§ **REQUIRED ACTION**: From the first line to the last, retype the records exactly and skip the pictures.

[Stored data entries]
--*--

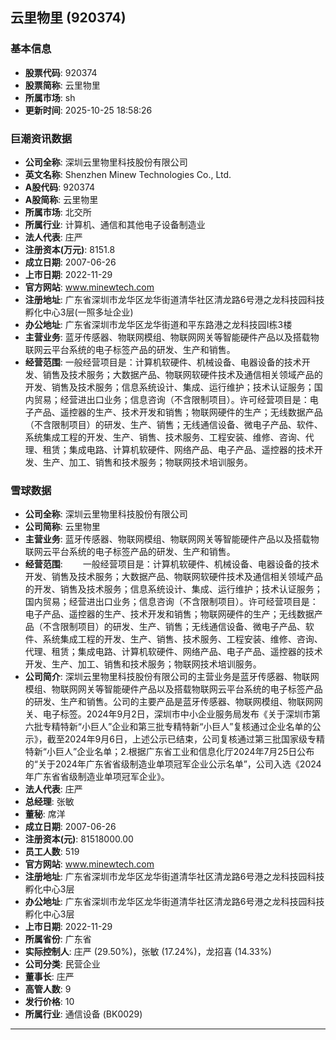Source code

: ## 云里物里 (920374)

### 基本信息

- **股票代码**: 920374
- **股票简称**: 云里物里
- **所属市场**: sh
- **更新时间**: 2025-10-25 18:58:26

### 巨潮资讯数据

- **公司全称**: 深圳云里物里科技股份有限公司
- **英文名称**: Shenzhen Minew Technologies Co., Ltd.
- **A股代码**: 920374
- **A股简称**: 云里物里
- **所属市场**: 北交所
- **所属行业**: 计算机、通信和其他电子设备制造业
- **法人代表**: 庄严
- **注册资本(万元)**: 8151.8
- **成立日期**: 2007-06-26
- **上市日期**: 2022-11-29
- **官方网站**: www.minewtech.com
- **注册地址**: 广东省深圳市龙华区龙华街道清华社区清龙路6号港之龙科技园科技孵化中心3层(一照多址企业)
- **办公地址**: 广东省深圳市龙华区龙华街道和平东路港之龙科技园I栋3楼
- **主营业务**: 蓝牙传感器、物联网模组、物联网网关等智能硬件产品以及搭载物联网云平台系统的电子标签产品的研发、生产和销售。
- **经营范围**: 一般经营项目是：计算机软硬件、机械设备、电器设备的技术开发、销售及技术服务；大数据产品、物联网软硬件技术及通信相关领域产品的开发、销售及技术服务；信息系统设计、集成、运行维护；技术认证服务；国内贸易；经营进出口业务；信息咨询（不含限制项目）。许可经营项目是：电子产品、遥控器的生产、技术开发和销售；物联网硬件的生产；无线数据产品（不含限制项目）的研发、生产、销售；无线通信设备、微电子产品、软件、系统集成工程的开发、生产、销售、技术服务、工程安装、维修、咨询、代理、租赁；集成电路、计算机软硬件、网络产品、电子产品、遥控器的技术开发、生产、加工、销售和技术服务；物联网技术培训服务。

### 雪球数据

- **公司全称**: 深圳云里物里科技股份有限公司
- **公司简称**: 云里物里
- **主营业务**: 蓝牙传感器、物联网模组、物联网网关等智能硬件产品以及搭载物联网云平台系统的电子标签产品的研发、生产和销售。
- **经营范围**: 　　一般经营项目是：计算机软硬件、机械设备、电器设备的技术开发、销售及技术服务；大数据产品、物联网软硬件技术及通信相关领域产品的开发、销售及技术服务；信息系统设计、集成、运行维护；技术认证服务；国内贸易；经营进出口业务；信息咨询（不含限制项目）。许可经营项目是：电子产品、遥控器的生产、技术开发和销售；物联网硬件的生产；无线数据产品（不含限制项目）的研发、生产、销售；无线通信设备、微电子产品、软件、系统集成工程的开发、生产、销售、技术服务、工程安装、维修、咨询、代理、租赁；集成电路、计算机软硬件、网络产品、电子产品、遥控器的技术开发、生产、加工、销售和技术服务；物联网技术培训服务。
- **公司简介**: 深圳云里物里科技股份有限公司的主营业务是蓝牙传感器、物联网模组、物联网网关等智能硬件产品以及搭载物联网云平台系统的电子标签产品的研发、生产和销售。公司的主要产品是蓝牙传感器、物联网模组、物联网网关、电子标签。2024年9月2日，深圳市中小企业服务局发布《关于深圳市第六批专精特新“小巨人”企业和第三批专精特新“小巨人”复核通过企业名单的公示》，截至2024年9月6日，上述公示已结束，公司复核通过第三批国家级专精特新“小巨人”企业名单；2.根据广东省工业和信息化厅2024年7月25日公布的“关于2024年广东省省级制造业单项冠军企业公示名单”，公司入选《2024年广东省省级制造业单项冠军企业》。
- **法人代表**: 庄严
- **总经理**: 张敏
- **董秘**: 席洋
- **成立日期**: 2007-06-26
- **注册资本(元)**: 81518000.00
- **员工人数**: 519
- **官方网站**: www.minewtech.com
- **注册地址**: 广东省深圳市龙华区龙华街道清华社区清龙路6号港之龙科技园科技孵化中心3层
- **办公地址**: 广东省深圳市龙华区龙华街道清华社区清龙路6号港之龙科技园科技孵化中心3层
- **上市日期**: 2022-11-29
- **所属省份**: 广东省
- **实际控制人**: 庄严 (29.50%)，张敏 (17.24%)，龙招喜 (14.33%)
- **公司分类**: 民营企业
- **董事长**: 庄严
- **高管人数**: 9
- **发行价格**: 10
- **所属行业**: 通信设备 (BK0029)

---
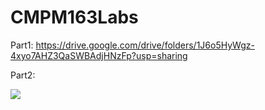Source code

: # CMPM163Labs
Part1:
  https://drive.google.com/drive/folders/1J6o5HyWgz-4xyo7AHZ3QaSWBAdjHNzFp?usp=sharing
  
Part2:

![](lab2/Images/Part2_SS1)
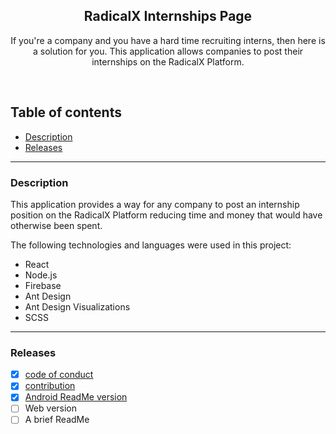  <h2 align="center">RadicalX Internships Page</h2>

  <p align="center">
    If you're a company and you have a hard time recruiting interns, then here is a solution for you. This application allows companies to post their internships on the RadicalX Platform.
    <br>
    </p>

</p>

<br>

## Table of contents

- [Description](#description)
- [Releases](#releases)

<hr>

### Description

This application provides a way for any company to post an internship position on the RadicalX Platform reducing time and money that would have otherwise been spent.

The following technologies and languages were used in this project:

- React
- Node.js
- Firebase
- Ant Design
- Ant Design Visualizations
- SCSS

<hr>

### Releases

- [x] [code of conduct](https://github.com/tamzi/ReadMe-MasterTemplates/blob/master/CodeOfConduct.md)
- [x] [contribution](https://github.com/tamzi/ReadMe-MasterTemplates/blob/master/contributing.md)
- [x] [Android ReadMe version](https://github.com/tamzi/ReadMe-MasterTemplates/tree/master/android)
- [ ] Web version
- [ ] A brief ReadMe
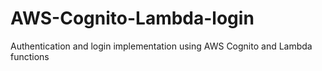 # AWS-Cognito-Lambda-login
Authentication and login implementation using AWS Cognito and Lambda functions
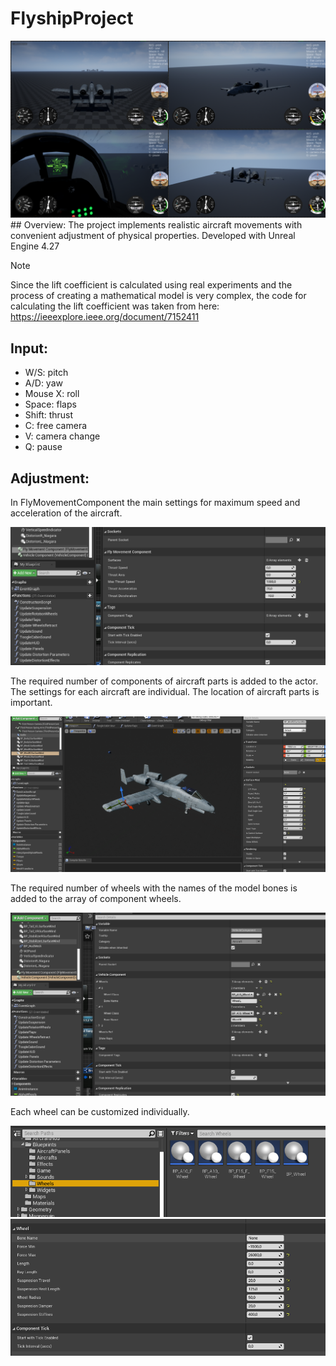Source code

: # FlyshipProject
<div id="header" align="center">
  <img src="/Photos/Preview.png"/>
</div>
## Overview:
The project implements realistic aircraft movements with convenient adjustment of physical properties.
Developed with Unreal Engine 4.27

> [!NOTE]
> Since the lift coefficient is calculated using real experiments and the process of creating a mathematical model is very complex, the code for calculating the lift coefficient was taken from here:
> https://ieeexplore.ieee.org/document/7152411

## Input:
- W/S: pitch
- A/D: yaw
- Mouse X: roll
- Space: flaps
- Shift: thrust
- C: free camera
- V: camera change
- Q: pause

## Adjustment:
In FlyMovementComponent the main settings for maximum speed and acceleration of the aircraft. 

<div id="header" align="center">
  <img src="/Photos/FlyComponentSettings.png"/>
</div>

The required number of components of aircraft parts is added to the actor. The settings for each aircraft are individual.
The location of aircraft parts is important.

<div id="header" align="center">
  <img src="/Photos/SurfaceWind.png""/>
</div>

The required number of wheels with the names of the model bones is added to the array of component wheels.

<div id="header" align="center">
  <img src="/Photos/Wheels.png""/>
</div>

Each wheel can be customized individually.

<div id="header" align="center">
  <img src="/Photos/Wheels_1.png""/>
</div>
<div id="header" align="center">
  <img src="/Photos/Wheels_2.png""/>
</div>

--*--

§ **REPLY TO THE EXERCISE**:
Source code

: ## 云里物里 (920374)

### 基本信息

- **股票代码**: 920374
- **股票简称**: 云里物里
- **所属市场**: sh
- **更新时间**: 2025-10-25 18:58:26

### 巨潮资讯数据

- **公司全称**: 深圳云里物里科技股份有限公司
- **英文名称**: Shenzhen Minew Technologies Co., Ltd.
- **A股代码**: 920374
- **A股简称**: 云里物里
- **所属市场**: 北交所
- **所属行业**: 计算机、通信和其他电子设备制造业
- **法人代表**: 庄严
- **注册资本(万元)**: 8151.8
- **成立日期**: 2007-06-26
- **上市日期**: 2022-11-29
- **官方网站**: www.minewtech.com
- **注册地址**: 广东省深圳市龙华区龙华街道清华社区清龙路6号港之龙科技园科技孵化中心3层(一照多址企业)
- **办公地址**: 广东省深圳市龙华区龙华街道和平东路港之龙科技园I栋3楼
- **主营业务**: 蓝牙传感器、物联网模组、物联网网关等智能硬件产品以及搭载物联网云平台系统的电子标签产品的研发、生产和销售。
- **经营范围**: 一般经营项目是：计算机软硬件、机械设备、电器设备的技术开发、销售及技术服务；大数据产品、物联网软硬件技术及通信相关领域产品的开发、销售及技术服务；信息系统设计、集成、运行维护；技术认证服务；国内贸易；经营进出口业务；信息咨询（不含限制项目）。许可经营项目是：电子产品、遥控器的生产、技术开发和销售；物联网硬件的生产；无线数据产品（不含限制项目）的研发、生产、销售；无线通信设备、微电子产品、软件、系统集成工程的开发、生产、销售、技术服务、工程安装、维修、咨询、代理、租赁；集成电路、计算机软硬件、网络产品、电子产品、遥控器的技术开发、生产、加工、销售和技术服务；物联网技术培训服务。

### 雪球数据

- **公司全称**: 深圳云里物里科技股份有限公司
- **公司简称**: 云里物里
- **主营业务**: 蓝牙传感器、物联网模组、物联网网关等智能硬件产品以及搭载物联网云平台系统的电子标签产品的研发、生产和销售。
- **经营范围**: 　　一般经营项目是：计算机软硬件、机械设备、电器设备的技术开发、销售及技术服务；大数据产品、物联网软硬件技术及通信相关领域产品的开发、销售及技术服务；信息系统设计、集成、运行维护；技术认证服务；国内贸易；经营进出口业务；信息咨询（不含限制项目）。许可经营项目是：电子产品、遥控器的生产、技术开发和销售；物联网硬件的生产；无线数据产品（不含限制项目）的研发、生产、销售；无线通信设备、微电子产品、软件、系统集成工程的开发、生产、销售、技术服务、工程安装、维修、咨询、代理、租赁；集成电路、计算机软硬件、网络产品、电子产品、遥控器的技术开发、生产、加工、销售和技术服务；物联网技术培训服务。
- **公司简介**: 深圳云里物里科技股份有限公司的主营业务是蓝牙传感器、物联网模组、物联网网关等智能硬件产品以及搭载物联网云平台系统的电子标签产品的研发、生产和销售。公司的主要产品是蓝牙传感器、物联网模组、物联网网关、电子标签。2024年9月2日，深圳市中小企业服务局发布《关于深圳市第六批专精特新“小巨人”企业和第三批专精特新“小巨人”复核通过企业名单的公示》，截至2024年9月6日，上述公示已结束，公司复核通过第三批国家级专精特新“小巨人”企业名单；2.根据广东省工业和信息化厅2024年7月25日公布的“关于2024年广东省省级制造业单项冠军企业公示名单”，公司入选《2024年广东省省级制造业单项冠军企业》。
- **法人代表**: 庄严
- **总经理**: 张敏
- **董秘**: 席洋
- **成立日期**: 2007-06-26
- **注册资本(元)**: 81518000.00
- **员工人数**: 519
- **官方网站**: www.minewtech.com
- **注册地址**: 广东省深圳市龙华区龙华街道清华社区清龙路6号港之龙科技园科技孵化中心3层
- **办公地址**: 广东省深圳市龙华区龙华街道清华社区清龙路6号港之龙科技园科技孵化中心3层
- **上市日期**: 2022-11-29
- **所属省份**: 广东省
- **实际控制人**: 庄严 (29.50%)，张敏 (17.24%)，龙招喜 (14.33%)
- **公司分类**: 民营企业
- **董事长**: 庄严
- **高管人数**: 9
- **发行价格**: 10
- **所属行业**: 通信设备 (BK0029)

---
Source code

: # CMPM163Labs
Part1:
  https://drive.google.com/drive/folders/1J6o5HyWgz-4xyo7AHZ3QaSWBAdjHNzFp?usp=sharing
  
Part2:

![](lab2/Images/Part2_SS1)
  <h2 align="center">RadicalX Internships Page</h2>

  <p align="center">
    If you're a company and you have a hard time recruiting interns, then here is a solution for you. This application allows companies to post their internships on the RadicalX Platform.
    <br>
    </p>

</p>

<br>

## Table of contents

- [Description](#description)
- [Releases](#releases)

<hr>

### Description

This application provides a way for any company to post an internship position on the RadicalX Platform reducing time and money that would have otherwise been spent.

The following technologies and languages were used in this project:

- React
- Node.js
- Firebase
- Ant Design
- Ant Design Visualizations
- SCSS

<hr>

### Releases

- [x] [code of conduct](https://github.com/tamzi/ReadMe-MasterTemplates/blob/master/CodeOfConduct.md)
- [x] [contribution](https://github.com/tamzi/ReadMe-MasterTemplates/blob/master/contributing.md)
- [x] [Android ReadMe version](https://github.com/tamzi/ReadMe-MasterTemplates/tree/master/android)
- [ ] Web version
- [ ] A brief ReadMe
 # AWS-Cognito-Lambda-login
Authentication and login implementation using AWS Cognito and Lambda functions
Source code

: # FlyshipProject
<div id="header" align="center">
  <img src="/Photos/Preview.png"/>
</div>
## Overview:
The project implements realistic aircraft movements with convenient adjustment of physical properties.
Developed with Unreal Engine 4.27

> [!NOTE]
> Since the lift coefficient is calculated using real experiments and the process of creating a mathematical model is very complex, the code for calculating the lift coefficient was taken from here:
> https://ieeexplore.ieee.org/document/7152411

## Input:
- W/S: pitch
- A/D: yaw
- Mouse X: roll
- Space: flaps
- Shift: thrust
- C: free camera
- V: camera change
- Q: pause

## Adjustment:
In FlyMovementComponent the main settings for maximum speed and acceleration of the aircraft. 

<div id="header" align="center">
  <img src="/Photos/FlyComponentSettings.png"/>
</div>

The required number of components of aircraft parts is added to the actor. The settings for each aircraft are individual.
The location of aircraft parts is important.

<div id="header" align="center">
  <img src="/Photos/SurfaceWind.png""/>
</div>

The required number of wheels with the names of the model bones is added to the array of component wheels.

<div id="header" align="center">
  <img src="/Photos/Wheels.png""/>
</div>

Each wheel can be customized individually.

<div id="header" align="center">
  <img src="/Photos/Wheels_1.png""/>
</div>
<div id="header" align="center">
  <img src="/Photos/Wheels_2.png""/>
</div>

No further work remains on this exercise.